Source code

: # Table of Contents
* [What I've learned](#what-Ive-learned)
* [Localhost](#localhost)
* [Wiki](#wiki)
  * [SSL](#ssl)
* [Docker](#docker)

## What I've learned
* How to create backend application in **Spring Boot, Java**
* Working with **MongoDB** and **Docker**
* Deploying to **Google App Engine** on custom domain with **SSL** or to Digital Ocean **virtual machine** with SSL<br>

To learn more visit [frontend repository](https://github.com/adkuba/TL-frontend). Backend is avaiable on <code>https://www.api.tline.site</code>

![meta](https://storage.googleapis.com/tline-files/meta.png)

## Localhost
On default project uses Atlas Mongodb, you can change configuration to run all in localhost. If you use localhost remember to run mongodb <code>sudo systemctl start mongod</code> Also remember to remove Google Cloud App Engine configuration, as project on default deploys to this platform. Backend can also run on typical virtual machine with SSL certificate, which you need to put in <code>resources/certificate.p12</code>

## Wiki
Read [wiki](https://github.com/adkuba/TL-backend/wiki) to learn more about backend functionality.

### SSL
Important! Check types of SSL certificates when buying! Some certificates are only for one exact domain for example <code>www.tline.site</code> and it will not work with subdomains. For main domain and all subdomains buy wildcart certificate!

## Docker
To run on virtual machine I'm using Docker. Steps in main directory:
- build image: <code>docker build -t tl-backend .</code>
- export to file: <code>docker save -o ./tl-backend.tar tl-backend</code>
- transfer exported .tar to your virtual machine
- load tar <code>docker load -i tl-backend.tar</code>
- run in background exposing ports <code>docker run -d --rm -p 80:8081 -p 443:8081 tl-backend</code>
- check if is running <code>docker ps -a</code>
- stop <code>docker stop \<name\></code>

- **HOW TO COMPLETE THIS TASK**: Each line from the one containing "To learn more visit" through the end of the material must be output exactly, and no other line.

- **SOLUTION FOR THIS EXERCISE**:
To learn more visit [frontend repository](https://github.com/adkuba/TL-frontend). Backend is avaiable on <code>https://www.api.tline.site</code>

![meta](https://storage.googleapis.com/tline-files/meta.png)

## Localhost
On default project uses Atlas Mongodb, you can change configuration to run all in localhost. If you use localhost remember to run mongodb <code>sudo systemctl start mongod</code> Also remember to remove Google Cloud App Engine configuration, as project on default deploys to this platform. Backend can also run on typical virtual machine with SSL certificate, which you need to put in <code>resources/certificate.p12</code>

## Wiki
Read [wiki](https://github.com/adkuba/TL-backend/wiki) to learn more about backend functionality.

### SSL
Important! Check types of SSL certificates when buying! Some certificates are only for one exact domain for example <code>www.tline.site</code> and it will not work with subdomains. For main domain and all subdomains buy wildcart certificate!

## Docker
To run on virtual machine I'm using Docker. Steps in main directory:
- build image: <code>docker build -t tl-backend .</code>
- export to file: <code>docker save -o ./tl-backend.tar tl-backend</code>
- transfer exported .tar to your virtual machine
- load tar <code>docker load -i tl-backend.tar</code>
- run in background exposing ports <code>docker run -d --rm -p 80:8081 -p 443:8081 tl-backend</code>
- check if is running <code>docker ps -a</code>
- stop <code>docker stop \<name\></code>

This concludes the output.